Exercise goal
Across the listing below, how many lines include the word "węzłów"? The answer is that number, with nothing added.

Given entries
[Start of section]
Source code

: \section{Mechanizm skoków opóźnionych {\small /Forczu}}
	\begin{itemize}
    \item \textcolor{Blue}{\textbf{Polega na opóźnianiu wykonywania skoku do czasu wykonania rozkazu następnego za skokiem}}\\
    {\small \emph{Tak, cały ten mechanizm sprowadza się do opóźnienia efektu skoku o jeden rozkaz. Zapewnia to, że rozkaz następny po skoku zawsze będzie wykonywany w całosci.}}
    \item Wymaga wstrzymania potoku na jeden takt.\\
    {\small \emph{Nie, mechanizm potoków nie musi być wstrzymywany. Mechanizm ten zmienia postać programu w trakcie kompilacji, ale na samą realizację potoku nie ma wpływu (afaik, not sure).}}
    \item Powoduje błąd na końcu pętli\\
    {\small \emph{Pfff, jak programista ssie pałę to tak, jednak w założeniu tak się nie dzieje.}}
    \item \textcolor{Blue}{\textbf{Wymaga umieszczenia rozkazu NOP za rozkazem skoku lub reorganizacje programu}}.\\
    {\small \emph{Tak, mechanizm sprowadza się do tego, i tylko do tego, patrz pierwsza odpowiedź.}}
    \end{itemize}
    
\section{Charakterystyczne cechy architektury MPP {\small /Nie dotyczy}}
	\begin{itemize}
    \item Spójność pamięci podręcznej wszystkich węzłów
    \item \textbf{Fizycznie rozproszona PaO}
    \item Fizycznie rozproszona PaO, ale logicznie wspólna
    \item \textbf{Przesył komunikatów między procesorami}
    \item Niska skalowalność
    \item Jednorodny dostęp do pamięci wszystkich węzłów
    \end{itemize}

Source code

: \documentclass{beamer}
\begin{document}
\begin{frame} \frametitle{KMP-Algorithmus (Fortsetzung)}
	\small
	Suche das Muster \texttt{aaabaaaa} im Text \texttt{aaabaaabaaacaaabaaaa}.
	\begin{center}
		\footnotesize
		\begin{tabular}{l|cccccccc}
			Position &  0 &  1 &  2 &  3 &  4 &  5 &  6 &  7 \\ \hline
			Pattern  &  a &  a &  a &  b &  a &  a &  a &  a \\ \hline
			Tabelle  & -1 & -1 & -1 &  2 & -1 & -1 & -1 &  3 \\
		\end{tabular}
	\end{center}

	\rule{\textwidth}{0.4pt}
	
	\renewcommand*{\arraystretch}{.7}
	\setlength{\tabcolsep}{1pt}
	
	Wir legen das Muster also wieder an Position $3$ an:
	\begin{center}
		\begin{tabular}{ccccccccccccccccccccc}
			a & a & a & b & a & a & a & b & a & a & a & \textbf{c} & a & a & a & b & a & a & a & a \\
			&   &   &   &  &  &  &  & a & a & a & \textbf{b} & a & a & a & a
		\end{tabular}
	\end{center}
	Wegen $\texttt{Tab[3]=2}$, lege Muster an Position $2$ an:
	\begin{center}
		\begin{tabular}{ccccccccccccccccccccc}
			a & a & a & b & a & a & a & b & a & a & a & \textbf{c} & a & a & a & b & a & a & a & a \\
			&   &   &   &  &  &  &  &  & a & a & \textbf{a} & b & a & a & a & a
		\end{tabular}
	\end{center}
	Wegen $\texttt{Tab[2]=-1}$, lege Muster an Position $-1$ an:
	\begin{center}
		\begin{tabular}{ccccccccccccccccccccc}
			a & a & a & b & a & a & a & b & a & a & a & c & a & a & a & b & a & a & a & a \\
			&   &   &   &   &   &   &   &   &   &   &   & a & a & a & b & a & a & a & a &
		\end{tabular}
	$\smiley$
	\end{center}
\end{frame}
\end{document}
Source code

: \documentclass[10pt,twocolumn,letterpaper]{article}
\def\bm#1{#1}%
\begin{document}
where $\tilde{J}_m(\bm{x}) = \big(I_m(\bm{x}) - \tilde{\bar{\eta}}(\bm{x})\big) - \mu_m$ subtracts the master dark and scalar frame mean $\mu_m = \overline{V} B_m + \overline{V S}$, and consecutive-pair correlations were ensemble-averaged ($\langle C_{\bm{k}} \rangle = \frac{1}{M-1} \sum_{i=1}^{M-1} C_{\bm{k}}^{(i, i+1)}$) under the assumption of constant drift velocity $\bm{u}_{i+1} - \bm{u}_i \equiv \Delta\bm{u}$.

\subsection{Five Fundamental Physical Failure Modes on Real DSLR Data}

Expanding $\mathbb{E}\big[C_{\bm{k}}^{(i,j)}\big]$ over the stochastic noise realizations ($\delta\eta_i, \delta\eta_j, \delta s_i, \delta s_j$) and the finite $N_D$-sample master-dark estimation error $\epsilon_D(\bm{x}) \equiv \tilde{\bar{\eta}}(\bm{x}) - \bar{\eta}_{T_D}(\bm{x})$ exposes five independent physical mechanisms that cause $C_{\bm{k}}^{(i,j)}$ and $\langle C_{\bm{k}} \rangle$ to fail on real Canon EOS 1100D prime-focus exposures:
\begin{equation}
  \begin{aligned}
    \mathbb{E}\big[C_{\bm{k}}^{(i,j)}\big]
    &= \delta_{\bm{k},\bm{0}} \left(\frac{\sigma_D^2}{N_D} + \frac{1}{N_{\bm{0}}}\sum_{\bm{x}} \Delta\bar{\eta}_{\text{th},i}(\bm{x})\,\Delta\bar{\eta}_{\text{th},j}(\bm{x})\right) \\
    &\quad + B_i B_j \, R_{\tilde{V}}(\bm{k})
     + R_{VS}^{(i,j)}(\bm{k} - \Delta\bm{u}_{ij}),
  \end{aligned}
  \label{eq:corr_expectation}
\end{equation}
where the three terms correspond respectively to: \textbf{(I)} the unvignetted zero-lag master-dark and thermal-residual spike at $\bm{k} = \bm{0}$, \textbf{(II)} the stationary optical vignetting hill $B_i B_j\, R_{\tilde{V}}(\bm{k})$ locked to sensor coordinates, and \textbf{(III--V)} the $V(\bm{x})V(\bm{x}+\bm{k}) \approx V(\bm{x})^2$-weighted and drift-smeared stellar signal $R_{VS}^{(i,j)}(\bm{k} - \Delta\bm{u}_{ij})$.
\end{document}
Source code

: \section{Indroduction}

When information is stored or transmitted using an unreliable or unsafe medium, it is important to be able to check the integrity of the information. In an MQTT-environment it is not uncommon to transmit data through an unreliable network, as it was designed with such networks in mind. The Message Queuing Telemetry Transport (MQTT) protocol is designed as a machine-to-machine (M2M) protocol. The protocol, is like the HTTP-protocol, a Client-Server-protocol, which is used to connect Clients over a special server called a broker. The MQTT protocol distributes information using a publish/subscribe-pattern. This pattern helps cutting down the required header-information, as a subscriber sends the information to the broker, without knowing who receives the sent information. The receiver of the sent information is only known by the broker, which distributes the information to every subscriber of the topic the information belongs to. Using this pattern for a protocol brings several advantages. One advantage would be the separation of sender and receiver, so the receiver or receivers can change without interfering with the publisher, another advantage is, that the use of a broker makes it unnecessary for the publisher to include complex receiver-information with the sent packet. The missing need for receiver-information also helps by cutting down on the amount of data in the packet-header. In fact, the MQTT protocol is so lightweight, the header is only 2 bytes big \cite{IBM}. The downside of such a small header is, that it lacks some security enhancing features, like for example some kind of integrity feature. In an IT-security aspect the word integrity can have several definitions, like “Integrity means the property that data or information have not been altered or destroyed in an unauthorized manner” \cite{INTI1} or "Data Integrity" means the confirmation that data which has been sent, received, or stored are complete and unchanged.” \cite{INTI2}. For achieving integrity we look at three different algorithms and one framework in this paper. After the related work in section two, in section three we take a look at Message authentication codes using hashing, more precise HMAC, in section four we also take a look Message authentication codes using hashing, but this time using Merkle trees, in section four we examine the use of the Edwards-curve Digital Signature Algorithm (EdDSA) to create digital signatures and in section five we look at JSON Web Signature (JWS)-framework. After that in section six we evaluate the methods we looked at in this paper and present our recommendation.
[End of section]
Answer section
2